Democracy in the Arab World
I've been reading a number of articles that discuss Bush's speech demanding that Palestinians vote for their own government. Most of these articles seem to assume (or argue) that this is based on a simplistic view of democracy, one that believes that any democratic nation will automatically choose a peace-loving, Western-friendly regime. Writers point to that speech in order to mock the simple-minded buffoon who believes that votes solve everything. I think that's a straw man, and a shallow perception of the possible consequences of such an action.
Whether you believe Bush is a "simple-minded buffoon" or not, the U.S. foreign policy establishment is likely to understand that free votes do not always usher in golden ages of international love and tenderness. Hitler ascended to power through a democratic vote; so did Arafat (though both rulers "elected" to stay in power long after their publically mandated term of service was over). Clearly a population steeped in distrust and even hatred of Western civilization, or one which actually supported a fundamentalist Islamic regime would elect officials who would support and establish such a regime; that's the definition of democracy.

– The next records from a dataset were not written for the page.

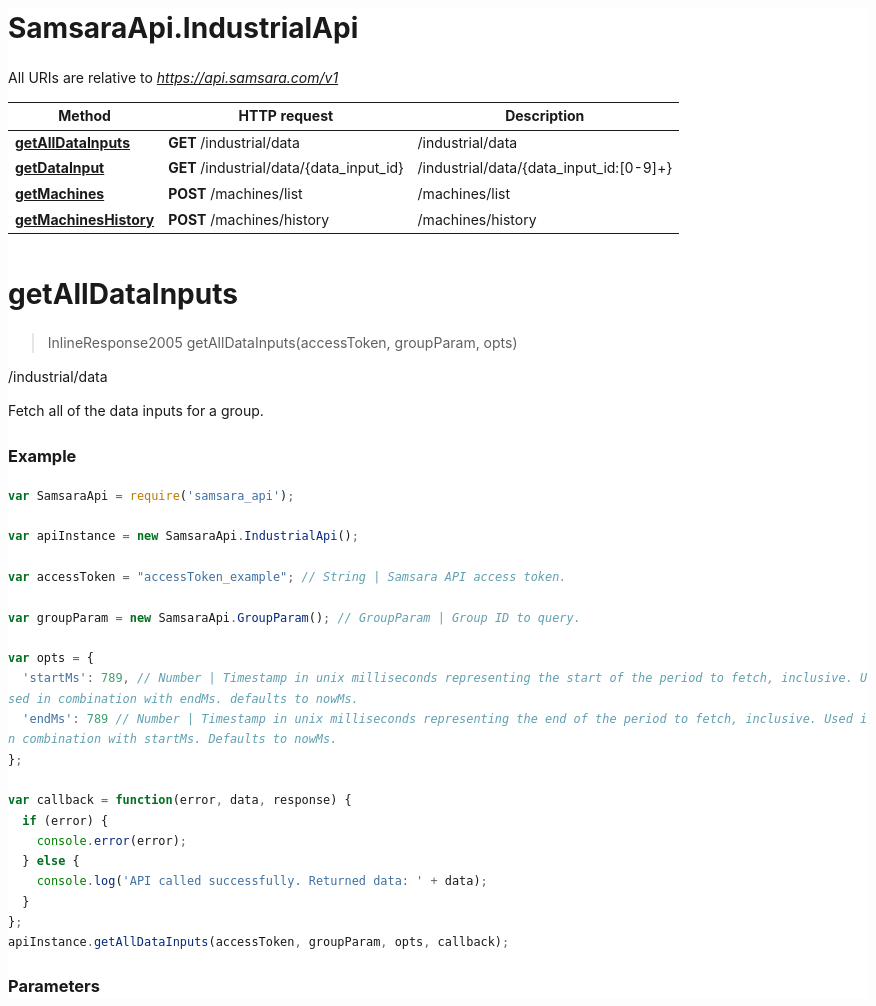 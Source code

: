 # SamsaraApi.IndustrialApi

All URIs are relative to *https://api.samsara.com/v1*

Method | HTTP request | Description
------------- | ------------- | -------------
[**getAllDataInputs**](IndustrialApi.md#getAllDataInputs) | **GET** /industrial/data | /industrial/data
[**getDataInput**](IndustrialApi.md#getDataInput) | **GET** /industrial/data/{data_input_id} | /industrial/data/{data_input_id:[0-9]+}
[**getMachines**](IndustrialApi.md#getMachines) | **POST** /machines/list | /machines/list
[**getMachinesHistory**](IndustrialApi.md#getMachinesHistory) | **POST** /machines/history | /machines/history


<a name="getAllDataInputs"></a>
# **getAllDataInputs**
> InlineResponse2005 getAllDataInputs(accessToken, groupParam, opts)

/industrial/data

Fetch all of the data inputs for a group.

### Example
```javascript
var SamsaraApi = require('samsara_api');

var apiInstance = new SamsaraApi.IndustrialApi();

var accessToken = "accessToken_example"; // String | Samsara API access token.

var groupParam = new SamsaraApi.GroupParam(); // GroupParam | Group ID to query.

var opts = { 
  'startMs': 789, // Number | Timestamp in unix milliseconds representing the start of the period to fetch, inclusive. Used in combination with endMs. defaults to nowMs.
  'endMs': 789 // Number | Timestamp in unix milliseconds representing the end of the period to fetch, inclusive. Used in combination with startMs. Defaults to nowMs.
};

var callback = function(error, data, response) {
  if (error) {
    console.error(error);
  } else {
    console.log('API called successfully. Returned data: ' + data);
  }
};
apiInstance.getAllDataInputs(accessToken, groupParam, opts, callback);
```

### Parameters
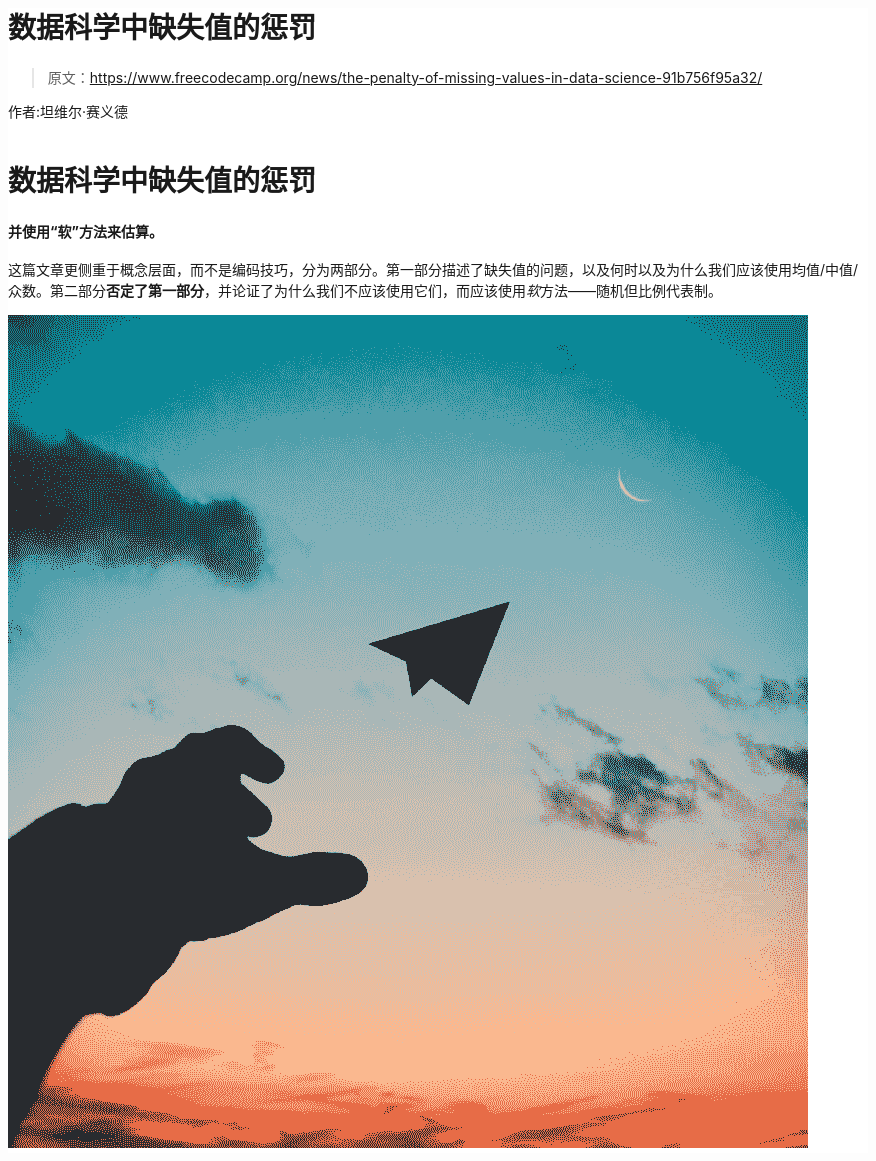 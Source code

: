 # 数据科学中缺失值的惩罚

> 原文：<https://www.freecodecamp.org/news/the-penalty-of-missing-values-in-data-science-91b756f95a32/>

作者:坦维尔·赛义德

# 数据科学中缺失值的惩罚

#### 并使用“软”方法来估算。

这篇文章更侧重于概念层面，而不是编码技巧，分为两部分。第一部分描述了缺失值的问题，以及何时以及为什么我们应该使用均值/中值/众数。第二部分**否定了第一部分**，并论证了为什么我们不应该使用它们，而应该使用*软*方法——随机但比例代表制。

![1*an9j2v3NKxvhghxoRxF9nw](img/0e0db43049c4c7a4781b1521376e6b78.png)
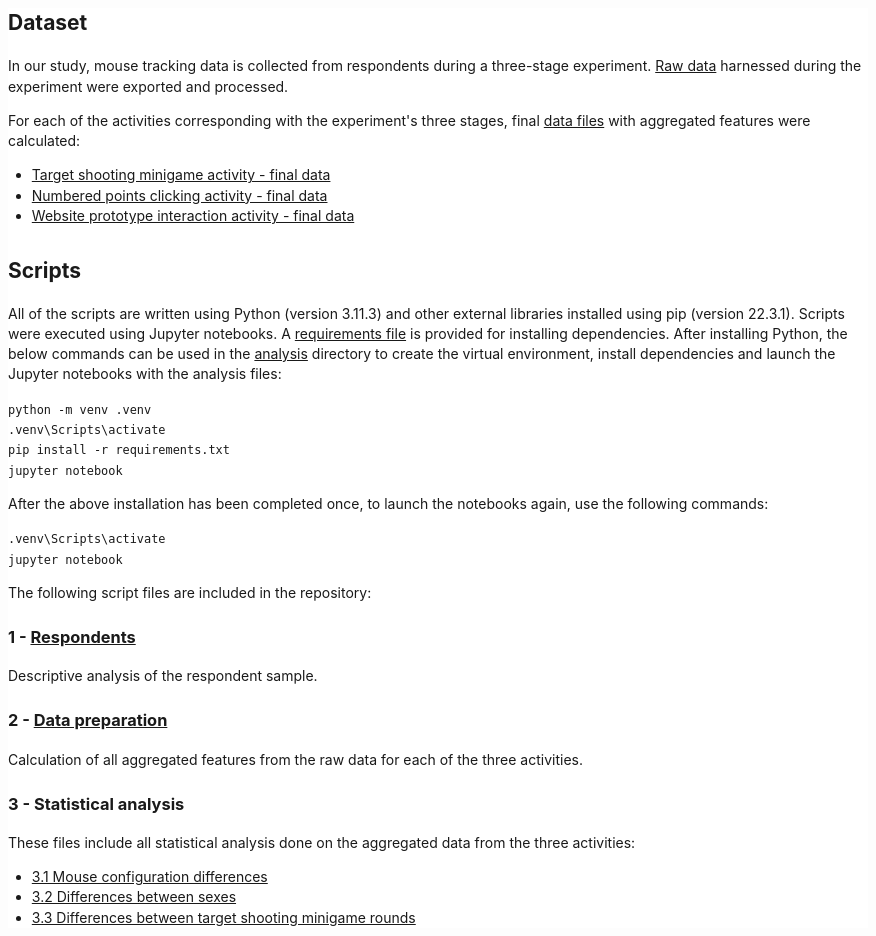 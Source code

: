## Dataset

In our study, mouse tracking data is collected from respondents during a three-stage experiment. [Raw data](./analysis/data) harnessed during the experiment were exported and processed.

For each of the activities corresponding with the experiment's three stages, final [data files](./analysis/data/processed) with aggregated features were calculated:
- [Target shooting minigame activity - final data](./analysis/data/processed/minigame_aggregated_data.csv) 
- [Numbered points clicking activity - final data](./analysis/data/processed/points_aggregated_data.csv)
- [Website prototype interaction activity - final data](./analysis/data/processed/prototype_aggregated_data.csv)

## Scripts

All of the scripts are written using Python (version 3.11.3) and other external libraries installed using pip (version 22.3.1). Scripts were executed using Jupyter notebooks. A [requirements file](./analysis/requirements.txt) is provided for installing dependencies. After installing Python, the below commands can be used in the [analysis](./analysis/) directory to create the virtual environment, install dependencies and launch the Jupyter notebooks with the analysis files:
```
python -m venv .venv
.venv\Scripts\activate
pip install -r requirements.txt
jupyter notebook
```

After the above installation has been completed once, to launch the notebooks again, use the following commands:

```
.venv\Scripts\activate
jupyter notebook
```

The following script files are included in the repository:

### 1 - [Respondents](./analysis/scripts/1_respondent_statistics.ipynb)

Descriptive analysis of the respondent sample.

### 2 - [Data preparation](./analysis/scripts/2_data_preparation.ipynb)

Calculation of all aggregated features from the raw data for each of the three activities.

### 3 - Statistical analysis

These files include all statistical analysis done on the aggregated data from the three activities:
- [3.1 Mouse configuration differences](./analysis/scripts/3_1_mouse_differences.ipynb)
- [3.2 Differences between sexes](./analysis/scripts/3_2_sex_differences.ipynb)
- [3.3 Differences between target shooting minigame rounds](./analysis/scripts/3_3_game_learning.ipynb)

However, as I was reading this Fox News piece on the speech, this quote helped crystallize something I'd been thinking about since the speech itself:
Twenty years ago this summer, President Reagan delivered a spectacular speech on how, eventually, the Cold War would not be decided by "bombs and rockets, but a test of wills and ideas." In that now-famous Westminster Speech, Reagan pledged to "foster the infrastructure of democracy ? the system of a free press, unions, political parties, universities ? which allows a people to choose their own way."
Nobody rational expects a vote in Palestine (or any Arabic nation) to turn the Arab pumpkin into a Western coach. On the other hand, if the last fifty years have taught the Western world anything, it is that the "test of wills and ideas" is generally favorable to democracy and capitalism. Short term solutions don't work; you can't expect sweeping change -- as the U.S. has often tried to engender in nation after nation -- sweeping change which can be swept away just as quickly by a military junta or a fundamentalist revolution. Instead, you get the war of ideas started, you get the opponent injected into the marketplace of ideas. Then you let those ideas fight their own battles. Eventually, oppressive regimes cannot maintain themselves any more, and they crumble. It won't be fast, and it won't be cheap; it won't be a solution that gets politicians reelected. But it will work.
If you can get opposing regimes to allow free elections, and free speech, and free press, you've laid all the groundwork you really need. It's not assault rifles, UAVs, or tanks that will win this kind of war; the war has to be fought by the Arab peoples, in their own hearts and minds.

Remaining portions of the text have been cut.